Evelemeye gevelemeye lüzum yok. Bu katmanlar Türkiye’nin Batı sistemiyle bütünleşmesinden büyük çıkar sağlıyor da ondan. Kimi doğrudan sermaye ve ticaret yoluyla, kimi parasını oralarda tutarak, kimi ev alarak, kimi vatandaşlık satın alarak, kimi burs ya da derneğine “fon” bekleyerek, kimi her ne sanat ya da bilim icra ediyorsa orada şöhret olma hayaliyle yaşadığı için. İşte bu yüzden bundan yaklaşık 70 yıl önce Türkiye’yi NATO denen korsanlar örgütüne bağladılar. Bu yüzden NATO’nun ve emperyalizmin çıkarına dokunan her mücadeleye karşı olmak için bir kulp bulurlar.
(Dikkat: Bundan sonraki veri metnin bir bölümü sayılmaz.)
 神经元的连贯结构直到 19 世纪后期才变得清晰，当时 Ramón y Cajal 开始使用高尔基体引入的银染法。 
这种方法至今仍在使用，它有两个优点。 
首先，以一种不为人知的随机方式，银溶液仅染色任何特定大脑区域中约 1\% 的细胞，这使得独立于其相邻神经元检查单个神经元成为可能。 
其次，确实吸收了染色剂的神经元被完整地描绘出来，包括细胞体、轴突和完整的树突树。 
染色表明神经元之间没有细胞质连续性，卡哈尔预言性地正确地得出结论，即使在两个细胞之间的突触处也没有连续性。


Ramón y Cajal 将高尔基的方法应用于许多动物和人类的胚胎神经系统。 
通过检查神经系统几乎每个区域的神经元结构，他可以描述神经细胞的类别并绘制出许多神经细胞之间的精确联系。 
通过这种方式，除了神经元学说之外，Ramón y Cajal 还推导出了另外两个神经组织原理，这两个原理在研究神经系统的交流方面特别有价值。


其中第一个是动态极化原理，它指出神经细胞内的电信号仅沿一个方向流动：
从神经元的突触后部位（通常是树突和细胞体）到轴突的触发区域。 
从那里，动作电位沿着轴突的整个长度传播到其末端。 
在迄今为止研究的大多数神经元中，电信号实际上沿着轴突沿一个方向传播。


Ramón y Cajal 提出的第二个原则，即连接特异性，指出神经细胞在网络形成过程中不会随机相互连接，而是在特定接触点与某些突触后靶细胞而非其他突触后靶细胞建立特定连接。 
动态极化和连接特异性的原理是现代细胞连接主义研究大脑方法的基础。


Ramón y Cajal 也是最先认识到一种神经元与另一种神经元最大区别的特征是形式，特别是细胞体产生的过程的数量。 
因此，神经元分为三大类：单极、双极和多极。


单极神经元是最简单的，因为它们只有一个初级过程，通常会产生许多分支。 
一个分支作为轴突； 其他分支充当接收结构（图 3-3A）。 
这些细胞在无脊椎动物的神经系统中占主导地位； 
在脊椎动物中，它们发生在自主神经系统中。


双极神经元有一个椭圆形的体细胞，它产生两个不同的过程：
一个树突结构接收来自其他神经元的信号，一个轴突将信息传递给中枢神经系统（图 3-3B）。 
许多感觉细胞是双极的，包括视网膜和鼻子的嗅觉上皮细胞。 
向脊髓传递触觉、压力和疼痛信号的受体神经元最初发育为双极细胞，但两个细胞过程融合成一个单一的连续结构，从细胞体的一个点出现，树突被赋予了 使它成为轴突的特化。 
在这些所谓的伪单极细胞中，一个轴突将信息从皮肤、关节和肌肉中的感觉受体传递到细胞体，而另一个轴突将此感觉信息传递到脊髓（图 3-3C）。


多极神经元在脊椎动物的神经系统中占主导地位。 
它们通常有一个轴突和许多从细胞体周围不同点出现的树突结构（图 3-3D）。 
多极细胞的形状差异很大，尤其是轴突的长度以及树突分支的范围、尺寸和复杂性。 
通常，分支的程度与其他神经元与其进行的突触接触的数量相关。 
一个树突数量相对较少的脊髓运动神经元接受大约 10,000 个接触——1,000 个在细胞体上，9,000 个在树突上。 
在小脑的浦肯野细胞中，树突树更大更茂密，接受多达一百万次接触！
Bunların ikiyüzlü dünyalarında Güney Afrika’nın ilk siyahi cumhurbaşkanı Nelson Mandela çok olumlu bir yere sahiptir. Bugünkü İsrail’e dünyada en çok benzeyen ülke, eski ırk ayrımcılığına dayalı Güney Afrika’ydı. Bu ülke şiddetli mücadelelerle sarsılırken Mandela siyahi Afrikalıların ırk ayrımcılığının yanı sıra kapitalist sömürüye karşı da vermekte olduğu güçlü mücadeleyi barışçıl bir yola çevirerek ırk ayrımcılığının sadece hukuk düzeyinde ortadan kalkmasını sağlamıştır. Mandela “barışçı” olduğu, şiddete karşı olduğu gerekçesiyle yüceltilir. Ama bugün kimse Mandela’nın daha önceki dönemde siyahi hareketin gerilla örgütünün başında olduğunu ve bol bol “terör” ve vahşet” eylemi düzenlediğini konuşmaz!

Güney Afrika’daki o çok sınırlı kurtuluşun kökünde şiddet yatıyorsa aynı şeyi Filistin’den esirgemek kimin haddine düşmüş?

Bu yazı Gerçek gazetesinin Kasım 2023 tarihli 170. sayısında yayınlanmıştır.